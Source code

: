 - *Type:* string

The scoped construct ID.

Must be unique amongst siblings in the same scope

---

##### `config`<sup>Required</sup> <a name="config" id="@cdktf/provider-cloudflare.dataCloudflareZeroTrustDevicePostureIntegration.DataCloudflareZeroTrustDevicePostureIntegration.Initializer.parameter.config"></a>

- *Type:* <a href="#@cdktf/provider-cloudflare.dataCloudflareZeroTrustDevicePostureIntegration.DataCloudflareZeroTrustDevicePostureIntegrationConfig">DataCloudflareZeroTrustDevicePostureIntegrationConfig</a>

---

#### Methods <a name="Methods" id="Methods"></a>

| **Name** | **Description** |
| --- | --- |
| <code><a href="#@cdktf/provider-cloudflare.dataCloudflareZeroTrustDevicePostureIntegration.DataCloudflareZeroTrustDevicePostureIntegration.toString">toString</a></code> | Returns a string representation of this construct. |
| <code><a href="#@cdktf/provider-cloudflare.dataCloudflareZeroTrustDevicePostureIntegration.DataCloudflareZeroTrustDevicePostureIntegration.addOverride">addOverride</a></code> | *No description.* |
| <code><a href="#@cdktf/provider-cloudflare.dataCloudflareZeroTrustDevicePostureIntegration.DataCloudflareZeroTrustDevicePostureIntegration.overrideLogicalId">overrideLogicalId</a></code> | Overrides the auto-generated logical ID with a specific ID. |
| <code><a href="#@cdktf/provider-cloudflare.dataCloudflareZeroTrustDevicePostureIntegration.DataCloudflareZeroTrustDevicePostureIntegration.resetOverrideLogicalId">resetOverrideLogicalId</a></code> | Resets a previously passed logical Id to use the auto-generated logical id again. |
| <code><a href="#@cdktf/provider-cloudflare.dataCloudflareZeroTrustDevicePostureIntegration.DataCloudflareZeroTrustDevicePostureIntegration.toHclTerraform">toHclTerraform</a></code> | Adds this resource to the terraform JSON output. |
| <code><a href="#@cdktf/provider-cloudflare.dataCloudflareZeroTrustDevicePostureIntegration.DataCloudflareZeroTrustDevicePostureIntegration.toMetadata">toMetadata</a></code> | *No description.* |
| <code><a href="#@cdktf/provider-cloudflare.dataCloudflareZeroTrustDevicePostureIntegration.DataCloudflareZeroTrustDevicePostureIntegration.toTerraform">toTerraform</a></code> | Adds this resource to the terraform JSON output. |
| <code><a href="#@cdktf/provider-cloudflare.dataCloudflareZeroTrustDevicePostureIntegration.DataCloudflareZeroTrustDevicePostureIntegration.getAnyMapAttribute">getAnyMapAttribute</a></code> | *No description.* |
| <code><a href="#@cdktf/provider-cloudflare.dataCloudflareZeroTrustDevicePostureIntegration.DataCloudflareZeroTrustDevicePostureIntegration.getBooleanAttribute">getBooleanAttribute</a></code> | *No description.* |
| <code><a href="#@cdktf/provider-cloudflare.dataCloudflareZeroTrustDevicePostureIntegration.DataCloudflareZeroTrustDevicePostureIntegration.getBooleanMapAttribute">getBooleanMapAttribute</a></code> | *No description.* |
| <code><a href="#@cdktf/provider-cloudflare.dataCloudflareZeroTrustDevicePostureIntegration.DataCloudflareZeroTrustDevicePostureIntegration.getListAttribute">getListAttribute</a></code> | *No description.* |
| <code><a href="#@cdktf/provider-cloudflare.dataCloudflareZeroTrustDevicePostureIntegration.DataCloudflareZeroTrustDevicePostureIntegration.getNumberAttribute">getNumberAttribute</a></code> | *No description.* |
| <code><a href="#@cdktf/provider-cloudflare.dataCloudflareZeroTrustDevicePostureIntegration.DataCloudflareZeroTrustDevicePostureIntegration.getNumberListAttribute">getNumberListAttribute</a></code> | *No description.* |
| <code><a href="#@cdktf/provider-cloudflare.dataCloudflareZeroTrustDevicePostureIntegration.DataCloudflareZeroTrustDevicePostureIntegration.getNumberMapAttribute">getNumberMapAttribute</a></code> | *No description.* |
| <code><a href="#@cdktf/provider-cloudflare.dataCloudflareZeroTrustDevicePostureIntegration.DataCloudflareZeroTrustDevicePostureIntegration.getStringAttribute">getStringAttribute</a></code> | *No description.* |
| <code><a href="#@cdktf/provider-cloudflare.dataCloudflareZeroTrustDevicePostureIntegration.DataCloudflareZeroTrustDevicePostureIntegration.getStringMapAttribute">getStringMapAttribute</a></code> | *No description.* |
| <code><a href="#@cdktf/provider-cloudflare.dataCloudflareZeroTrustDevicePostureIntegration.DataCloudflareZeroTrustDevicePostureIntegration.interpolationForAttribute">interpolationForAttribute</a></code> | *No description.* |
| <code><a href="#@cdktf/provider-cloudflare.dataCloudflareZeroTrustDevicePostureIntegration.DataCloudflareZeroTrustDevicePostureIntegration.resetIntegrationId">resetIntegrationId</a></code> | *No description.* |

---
__________
**Exercise**
For this exercise, return every line from the data that holds the string "terraform".

**Response area**
| <code><a href="#@cdktf/provider-cloudflare.dataCloudflareZeroTrustDevicePostureIntegration.DataCloudflareZeroTrustDevicePostureIntegration.toHclTerraform">toHclTerraform</a></code> | Adds this resource to the terraform JSON output. |
| <code><a href="#@cdktf/provider-cloudflare.dataCloudflareZeroTrustDevicePostureIntegration.DataCloudflareZeroTrustDevicePostureIntegration.toTerraform">toTerraform</a></code> | Adds this resource to the terraform JSON output. |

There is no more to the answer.